Debug Yourself: Rethinking Mistakes And How They Affect Your Work

A new way to think about mistakes will both help you stop making them, and change the way you feel about them.

When LiveJournal user celandine13 made mistakes during piano practice, her teacher would help her debug the error of her ways:

He never seem to judge me for my mistakes. Instead, he'd try to fix them with me: repeating a three-note phrase, differently each time, trying to get me to unlearn a hand position or habitual movement pattern that was systematically sending my fingers to wrong notes.

What she unpacks from that finding—that wrong notes have a discrete cause, rather than from being bad at piano—has impacts for anyone who wants to improve their skills or help someone to improve theirs.

Back to the keyboard: Since before playing a wrong note your fingers are in the position that guarantees a wrong note, fixing them isn't a matter of "practicing harder," but rather "trying to unkink those systematically error-causing fingerings and hand motions." With that being the case, she can tap into that "telekinesis" to carefully unlearn mistake-making patterns—a process of debugging.

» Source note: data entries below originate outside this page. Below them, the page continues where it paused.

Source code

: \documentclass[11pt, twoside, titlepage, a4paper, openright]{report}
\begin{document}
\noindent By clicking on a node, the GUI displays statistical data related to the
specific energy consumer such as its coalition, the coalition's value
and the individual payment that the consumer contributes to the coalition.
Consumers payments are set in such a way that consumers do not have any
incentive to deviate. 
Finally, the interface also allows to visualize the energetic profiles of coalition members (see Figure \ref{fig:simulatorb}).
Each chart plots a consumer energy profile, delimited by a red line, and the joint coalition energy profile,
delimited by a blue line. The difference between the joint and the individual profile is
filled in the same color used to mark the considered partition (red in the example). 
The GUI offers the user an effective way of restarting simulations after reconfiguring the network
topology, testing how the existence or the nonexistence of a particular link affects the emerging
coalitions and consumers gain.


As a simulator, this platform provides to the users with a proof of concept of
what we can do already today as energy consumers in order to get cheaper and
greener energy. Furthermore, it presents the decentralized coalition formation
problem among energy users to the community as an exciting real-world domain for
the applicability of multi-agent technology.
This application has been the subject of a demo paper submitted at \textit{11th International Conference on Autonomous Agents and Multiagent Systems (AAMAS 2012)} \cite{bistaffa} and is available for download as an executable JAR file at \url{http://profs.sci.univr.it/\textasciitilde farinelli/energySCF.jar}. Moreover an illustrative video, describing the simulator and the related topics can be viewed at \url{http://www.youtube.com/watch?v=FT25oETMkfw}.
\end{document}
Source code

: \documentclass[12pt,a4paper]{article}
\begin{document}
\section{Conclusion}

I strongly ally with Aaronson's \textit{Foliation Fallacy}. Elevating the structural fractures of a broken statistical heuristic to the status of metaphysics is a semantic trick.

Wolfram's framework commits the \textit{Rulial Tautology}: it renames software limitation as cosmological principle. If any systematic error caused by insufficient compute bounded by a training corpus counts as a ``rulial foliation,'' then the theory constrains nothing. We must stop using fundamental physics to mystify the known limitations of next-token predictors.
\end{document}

The author contrasts the "error model" of performance with the "bug model." In the error model, your performance on a piece of music or a test is thought of as a perfect performance with randomness errors. With that conception, improvement means lowering your error rate. (Sound familiar?) And with this model, your performance is graded by your accuracy.

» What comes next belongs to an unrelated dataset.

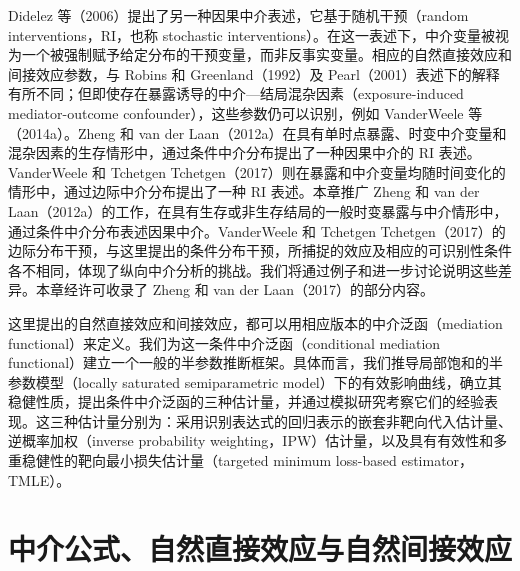 Didelez 等（2006）提出了另一种因果中介表述，它基于随机干预（random interventions，RI，也称 stochastic interventions）。在这一表述下，中介变量被视为一个被强制赋予给定分布的干预变量，而非反事实变量。相应的自然直接效应和间接效应参数，与 Robins 和 Greenland（1992）及 Pearl（2001）表述下的解释有所不同；但即使存在暴露诱导的中介—结局混杂因素（exposure-induced mediator-outcome confounder），这些参数仍可以识别，例如 VanderWeele 等（2014a）。Zheng 和 van der Laan（2012a）在具有单时点暴露、时变中介变量和混杂因素的生存情形中，通过条件中介分布提出了一种因果中介的 RI 表述。VanderWeele 和 Tchetgen Tchetgen（2017）则在暴露和中介变量均随时间变化的情形中，通过边际中介分布提出了一种 RI 表述。本章推广 Zheng 和 van der Laan（2012a）的工作，在具有生存或非生存结局的一般时变暴露与中介情形中，通过条件中介分布表述因果中介。VanderWeele 和 Tchetgen Tchetgen（2017）的边际分布干预，与这里提出的条件分布干预，所捕捉的效应及相应的可识别性条件各不相同，体现了纵向中介分析的挑战。我们将通过例子和进一步讨论说明这些差异。本章经许可收录了 Zheng 和 van der Laan（2017）的部分内容。

\begin{sourcebox}
这里提出的自然直接效应和间接效应，都可以用相应版本的中介泛函（mediation functional）来定义。我们为这一条件中介泛函（conditional mediation functional）建立一个一般的半参数推断框架。具体而言，我们推导局部饱和的半参数模型（locally saturated semiparametric model）下的有效影响曲线，确立其稳健性质，提出条件中介泛函的三种估计量，并通过模拟研究考察它们的经验表现。这三种估计量分别为：采用识别表达式的回归表示的嵌套非靶向代入估计量、逆概率加权（inverse probability weighting，IPW）估计量，以及具有有效性和多重稳健性的靶向最小损失估计量（targeted minimum loss-based estimator，TMLE）。
\end{sourcebox}

\section{中介公式、自然直接效应与自然间接效应}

Then there's the bug model: When you're taking a test you're executing a program. Since the program is deterministic, a bug will create consistent errors across a class of problems. As such, a percentage doesn't really capture the accuracy of a program; fixing a tiny bug can turn everything being wrong to everything being right. The key, then, is to isolate the bug.

"Once you start to think of mistakes as deterministic rather than random, as caused by "bugs" (incorrect understanding or incorrect procedures) rather than random inaccuracy, a curious thing happens," she writes. "You stop thinking of people as 'stupid.'"

Instead of being bad at math, a child has something missing in his understanding; his mental model (or program) doesn't match up with the reality. The lesson extends to people who want to improve their skills (and their careers): Rather than "getting better" at coding or sales or whatever, you can go seek out the bugs that you've got rattling around.

It's the stuff of deliberate practiceone of the best skills you can learn to get better at getting better.